17. We may also notice Sections 13 and13-A of Andhra Pradesh Urban Areas (Development) Act which reads thus:

13. Modification to the Master Plan :--In the case Authority desires to make any modification in the Land Use Map or Master Plan under sub-section (1) of Section 12 of the Act, a public notice shall be issued in a prominent place in atleast three local (Telugu, Urdu and English) newspapers by the Authority.

(2) The Authority shall invite, in Form No.III appended to these rules objections and Suggastions to be given in Form No.IV appended to these rules from any person or local authority affected directly or indirectly with respect to the Master Plan land use map proposed to be modified.

(3) Soon after the objections and suggestions are received by the Authority, the Authority shall conduct local enquiries and other hearings, if necessary and given an opportunity to the person affected (whether directly or otherwise) to be held on a specified date or dates before the modifications are finally approved.

13-A. Modifications to the master plan by the Government :--(1) In case the Government desire to make any modification to the Master Plan under sub-section (2) of the Act, a notification shall after consultation with the authority be published in the Andhra Pradesh Gazette in such form as the Government may deem fit inviting objections and suggestions from any person or local authority affected directly or indirectly with respect to the Master Plan proposed to be modified giving fifteen days time for the receipt of such objections and suggestions.

(2) Soon after the objections and suggestions are received by the Government, the Government may, if necessary, have local enquiries conducted and give an opportunity to the persons affected to state their objections before the modifications are approved and published in the Andhra Pradesh Gazette.

18. Before us the original lay out plan, which was prepared in the year, 1975 has been produced. Therein, the land in question had been shown as community centre. The said fact is not disputed. It is also not in dispute that in the year 1985, the said land was used as Nursery by VUDA. The extent of the area in dispute is only A.0.85 cents.

19. The entire lay out consists of 5430 plots. On modest estimation 20,000 to 30,000 people are residing therein.

20. It has not been disputed that on or about 3-6-1985 the said land had been handed over to respondent No.2 and the same was being maintained by it.

21. It also stands admitted that on the land in question encroachments had been made and there had been no planned use of the land.

22. A park provides for some lung space. It is well settled that community need hospitals, sports and recreational activities. Parks and wetlands are meant for maintaining the ecological balance. The park and the community centre in question were handed over to the 2nd respondent and it being a local authority was duty bound to maintain the same properly.

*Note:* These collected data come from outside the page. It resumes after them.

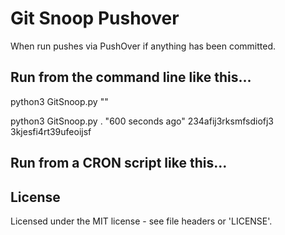 Git Snoop Pushover
==================

When run pushes via PushOver if anything has been committed.

Run from the command line like this...
--------------------------------------

python3 GitSnoop.py <git-repo-URL> "<time since>" <pushover-app-key> <pushover-user-key>

python3 GitSnoop.py . "600 seconds ago" 234afij3rksmfsdiofj3 3kjesfi4rt39ufeoijsf


Run from a CRON script like this...
-----------------------------------

<add here>




License
-------

Licensed under the MIT license - see file headers or 'LICENSE'.


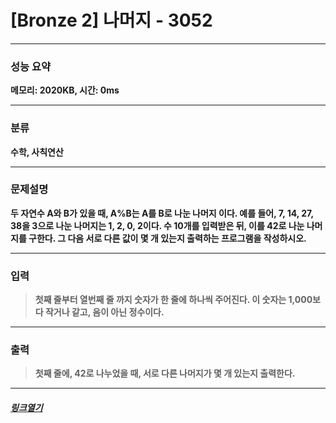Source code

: # [Bronze 2] 나머지 - 3052
___
### **성능 요약**  
**메모리: 2020KB, 시간: 0ms**
___
### **분류**
**수학, 사칙연산**
___
### **문제설명**  
**두 자연수 A와 B가 있을 때, A%B는 A를 B로 나눈 나머지 이다. 예를 들어, 7, 14, 27, 38을 3으로 나눈 나머지는 1, 2, 0, 2이다. 수 10개를 입력받은 뒤, 이를 42로 나눈 나머지를 구한다. 그 다음 서로 다른 값이 몇 개 있는지 출력하는 프로그램을 작성하시오.**
___
### **입력**  
 > **첫째 줄부터 열번째 줄 까지 숫자가 한 줄에 하나씩 주어진다. 이 숫자는 1,000보다 작거나 같고, 음이 아닌 정수이다.**
 
 ___
### **출력**  
 > **첫째 줄에, 42로 나누었을 때, 서로 다른 나머지가 몇 개 있는지 출력한다.**
 
 ____
 ##### [*링크열기*](https://www.acmicpc.net/problem/3052)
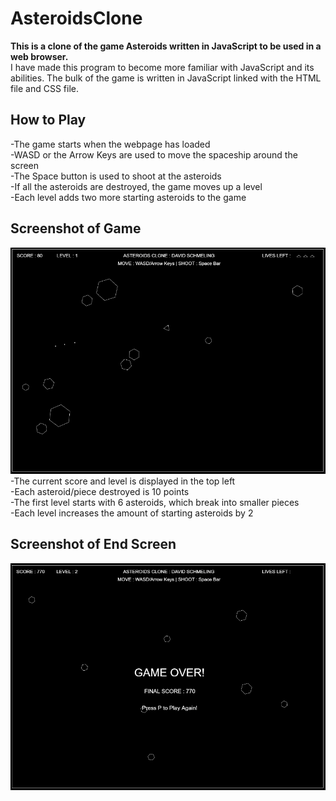 # AsteroidsClone
<b>This is a clone of the game Asteroids written in JavaScript to be used in a web browser.</b>  
I have made this program to become more familiar with JavaScript and its abilities.
The bulk of the game is written in JavaScript linked with the HTML file and CSS file.<br>
## How to Play 
-The game starts when the webpage has loaded    
-WASD or the Arrow Keys are used to move the spaceship around the screen  
-The Space button is used to shoot at the asteroids  
-If all the asteroids are destroyed, the game moves up a level  
-Each level adds two more starting asteroids to the game  
## Screenshot of Game
![](newgame.png)  
-The current score and level is displayed in the top left  
-Each asteroid/piece destroyed is 10 points  
-The first level starts with 6 asteroids, which break into smaller pieces  
-Each level increases the amount of starting asteroids by 2
## Screenshot of End Screen
![](endgame.png)
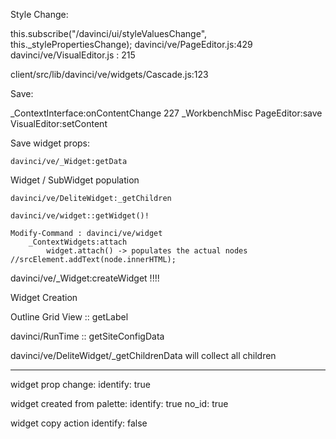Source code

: Style Change:

this.subscribe("/davinci/ui/styleValuesChange", this._stylePropertiesChange);
    davinci/ve/PageEditor.js:429
        davinci/ve/VisualEditor.js : 215

client/src/lib/davinci/ve/widgets/Cascade.js:123

Save:

_ContextInterface:onContentChange 227
    _WorkbenchMisc
        PageEditor:save
            VisualEditor:setContent
            
Save widget props:

    davinci/ve/_Widget:getData
    
Widget / SubWidget population

    davinci/ve/DeliteWidget:_getChildren

    davinci/ve/widget::getWidget()!
     
    Modify-Command : davinci/ve/widget
        _ContextWidgets:attach
            widget.attach() -> populates the actual nodes
    //srcElement.addText(node.innerHTML);

davinci/ve/_Widget:createWidget !!!!
    
Widget Creation


Outline Grid View :: getLabel

davinci/RunTime :: getSiteConfigData

davinci/ve/DeliteWidget/_getChildrenData will collect all children



________________________________________

widget prop change:
 identify: true
 
widget created from palette:
  identify: true
  no_id: true

widget copy action
    identify: false


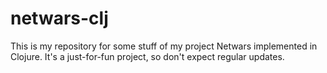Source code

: # netwars-clj #

This is my repository for some stuff of my project Netwars implemented in Clojure. It's a just-for-fun project, so don't expect regular updates.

23. The Development Act envisages preparation of Master Plan in terms of the provisions of a statute. A Master Plan consists of various zones. In the master plan, the user of each zone is specified. The stages for development of each zone are also specified. Such master plans and zonal development plans are prepared for planned development. They are also prepared keeping in view the larger public interest. Air and ground water come within the purview of the doctrine of public trust. No person far less an authority, which is a creature of the statute, would be permitted to violate the provisions of the Act under which it had been created.

24. Section 12 of the Act empowers the authority to make modifications of the plan, which would not affect important alterations in the character of the plan. Such alterations must not relate to the extent of land uses or standards of population density. Such modifications thus which relates to the extent of land uses would not come within the purview of Section 12 of the Act. Chapter IV of the Act deals with development of lands. Section 13 deals with declaration of development areas and development of lands in those and other areas. Sub-sections (4), (5) and (7) of Section 13 of the Act clearly forbid any action which would be in derogation of such plans. The authority cannot do it itself which it forbids others. Section 57 of the Act provides for a non-obstante clause. The said provision also clearly says that if any action is taken in derogation of the provisions of the Master Plan and zonal development plan by any authority whatsoever, the same shall not be treated to be lawful Act.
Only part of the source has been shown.